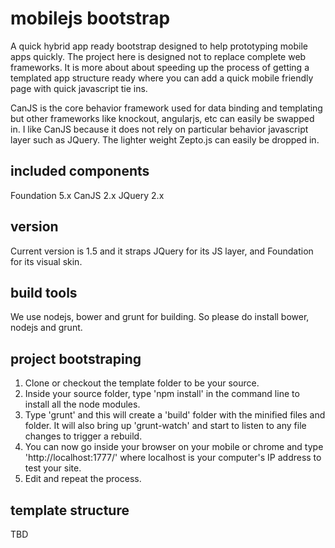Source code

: # mobilejs bootstrap
A quick hybrid app ready bootstrap designed to help prototyping mobile apps quickly. The project here is designed not to replace complete web frameworks. It is more about about speeding up the process of getting a templated app structure ready where you can add a quick mobile friendly page with quick javascript tie ins. 

CanJS is the core behavior framework used for data binding and templating but other frameworks like knockout, angularjs, etc can easily be swapped in. I like CanJS because it does not rely on particular behavior javascript layer such as JQuery. The lighter weight Zepto.js can easily be dropped in.

## included components
Foundation 5.x
CanJS 2.x
JQuery 2.x

## version
Current version is 1.5 and it straps JQuery for its JS layer, and Foundation for its visual skin.

## build tools
We use nodejs, bower and grunt for building. So please do install bower, nodejs and grunt.

## project bootstraping
1. Clone or checkout the template folder to be your source.
2. Inside your source folder, type 'npm install' in the command line to install all the node modules.
3. Type 'grunt' and this will create a 'build' folder with the minified files and folder. It will also bring up 'grunt-watch' and start to listen to any file changes to trigger a rebuild.
4. You can now go inside your browser on your mobile or chrome and type 'http://localhost:1777/' where localhost is your computer's IP address to test your site.
5. Edit and repeat the process.

## template structure

TBD  
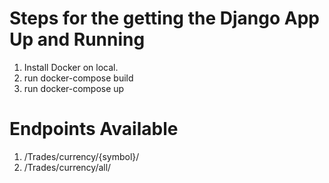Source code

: # Steps for the getting the Django App Up and Running
1. Install Docker on local.
2. run docker-compose build
3. run docker-compose up

# Endpoints Available
1. /Trades/currency/{symbol}/
2. /Trades/currency/all/

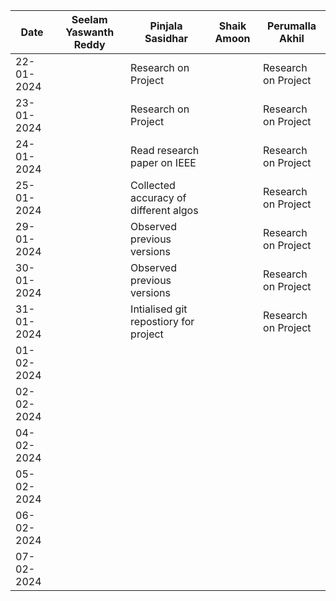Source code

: | Date       | Seelam Yaswanth Reddy        | Pinjala Sasidhar                      | Shaik Amoon          | Perumalla Akhil         |
| --------   | ---------------------------- | --------------------------            | -------------------- | ------------------------|
| 22-01-2024 |                              |  Research on Project                  |                      | Research on Project     |
| 23-01-2024 |                              |  Research on Project                  |                      | Research on Project     |
| 24-01-2024 |                              |  Read research paper on IEEE          |                      | Research on Project     |
| 25-01-2024 |                              |  Collected accuracy of different algos|                      | Research on Project     |
| 29-01-2024 |                              |  Observed previous versions           |                      | Research on Project     |
| 30-01-2024 |                              |  Observed previous versions           |                      | Research on Project     |
| 31-01-2024 |                              |  Intialised git repostiory for project|                      | Research on Project     |
| 01-02-2024 |                              |                                       |                      |                         |
| 02-02-2024 |                              |                                       |                      |                         |
| 04-02-2024 |                              |                                       |                      |                         |
| 05-02-2024 |                              |                                       |                      |                         |
| 06-02-2024 |                              |                                       |                      |                         |
| 07-02-2024 |                              |                                       |                      |                         |


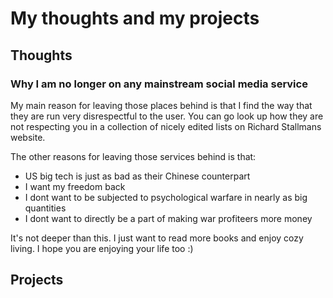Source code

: # My thoughts and my projects

## Thoughts

### Why I am no longer on any mainstream social media service

My main reason for leaving those places behind is that I find the way that they
are run very disrespectful to the user. You can go look up how they are not 
respecting you in a collection of nicely edited lists on Richard Stallmans
website.

The other reasons for leaving those services behind is that:

- US big tech is just as bad as their Chinese counterpart
- I want my freedom back
- I dont want to be subjected to psychological warfare in nearly as big quantities
- I dont want to directly be a part of making war profiteers more money

It's not deeper than this. I just want to read more books and enjoy cozy living.
I hope you are enjoying your life too :)

## Projects
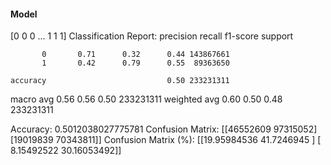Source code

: #### Model
[0 0 0 ... 1 1 1]
Classification Report:
              precision    recall  f1-score   support

           0       0.71      0.32      0.44 143867661
           1       0.42      0.79      0.55  89363650

    accuracy                           0.50 233231311
   macro avg       0.56      0.56      0.50 233231311
weighted avg       0.60      0.50      0.48 233231311

Accuracy: 0.5012038027775781
Confusion Matrix:
[[46552609 97315052]
 [19019839 70343811]]
Confusion Matrix (%):
[[19.95984536 41.7246945 ]
 [ 8.15492522 30.16053492]]
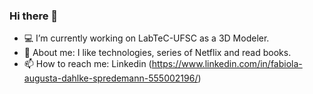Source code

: ### Hi there 👋

- :computer: I’m currently working on LabTeC-UFSC as a 3D Modeler.
- 💬 About me: I like technologies, series of Netflix and read books.
- 📫 How to reach me: Linkedin (https://www.linkedin.com/in/fabiola-augusta-dahlke-spredemann-555002196/)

* To do *
The line containing "[ 8.15492522 30.16053492]]" and every line after it, up to the last line of the data, should be returned exactly, without the pictures.

* Answer for this exercise *
 [ 8.15492522 30.16053492]]
Source code

: ### Hi there 👋

- :computer: I’m currently working on LabTeC-UFSC as a 3D Modeler.
- 💬 About me: I like technologies, series of Netflix and read books.
- 📫 How to reach me: Linkedin (https://www.linkedin.com/in/fabiola-augusta-dahlke-spredemann-555002196/)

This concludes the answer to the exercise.